Problem to work on:
Each line in the records below, from the one that contains "- **Testes de segurança:** 40+" to the one that contains "- [ ] Testes de penetração automatizados", should be reproduced exactly, the first and last included.

Stored data entries:
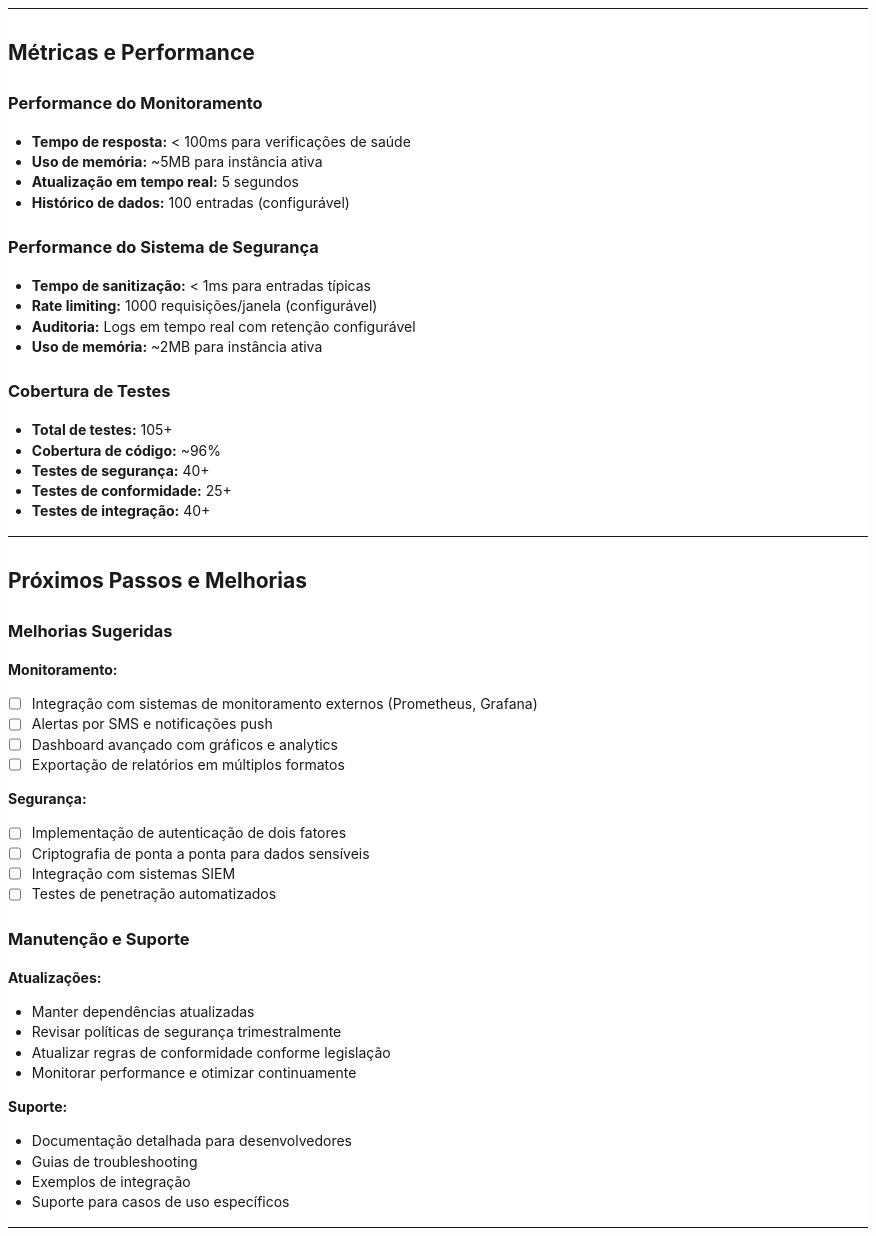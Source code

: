 
---

## Métricas e Performance

### Performance do Monitoramento
- **Tempo de resposta:** < 100ms para verificações de saúde
- **Uso de memória:** ~5MB para instância ativa
- **Atualização em tempo real:** 5 segundos
- **Histórico de dados:** 100 entradas (configurável)

### Performance do Sistema de Segurança
- **Tempo de sanitização:** < 1ms para entradas típicas
- **Rate limiting:** 1000 requisições/janela (configurável)
- **Auditoria:** Logs em tempo real com retenção configurável
- **Uso de memória:** ~2MB para instância ativa

### Cobertura de Testes
- **Total de testes:** 105+
- **Cobertura de código:** ~96%
- **Testes de segurança:** 40+
- **Testes de conformidade:** 25+
- **Testes de integração:** 40+

---

## Próximos Passos e Melhorias

### Melhorias Sugeridas

**Monitoramento:**
- [ ] Integração com sistemas de monitoramento externos (Prometheus, Grafana)
- [ ] Alertas por SMS e notificações push
- [ ] Dashboard avançado com gráficos e analytics
- [ ] Exportação de relatórios em múltiplos formatos

**Segurança:**
- [ ] Implementação de autenticação de dois fatores
- [ ] Criptografia de ponta a ponta para dados sensíveis
- [ ] Integração com sistemas SIEM
- [ ] Testes de penetração automatizados

### Manutenção e Suporte

**Atualizações:**
- Manter dependências atualizadas
- Revisar políticas de segurança trimestralmente
- Atualizar regras de conformidade conforme legislação
- Monitorar performance e otimizar continuamente

**Suporte:**
- Documentação detalhada para desenvolvedores
- Guias de troubleshooting
- Exemplos de integração
- Suporte para casos de uso específicos

---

Finished exercise:
- **Testes de segurança:** 40+
- **Testes de conformidade:** 25+
- **Testes de integração:** 40+

---

## Próximos Passos e Melhorias

### Melhorias Sugeridas

**Monitoramento:**
- [ ] Integração com sistemas de monitoramento externos (Prometheus, Grafana)
- [ ] Alertas por SMS e notificações push
- [ ] Dashboard avançado com gráficos e analytics
- [ ] Exportação de relatórios em múltiplos formatos

**Segurança:**
- [ ] Implementação de autenticação de dois fatores
- [ ] Criptografia de ponta a ponta para dados sensíveis
- [ ] Integração com sistemas SIEM
- [ ] Testes de penetração automatizados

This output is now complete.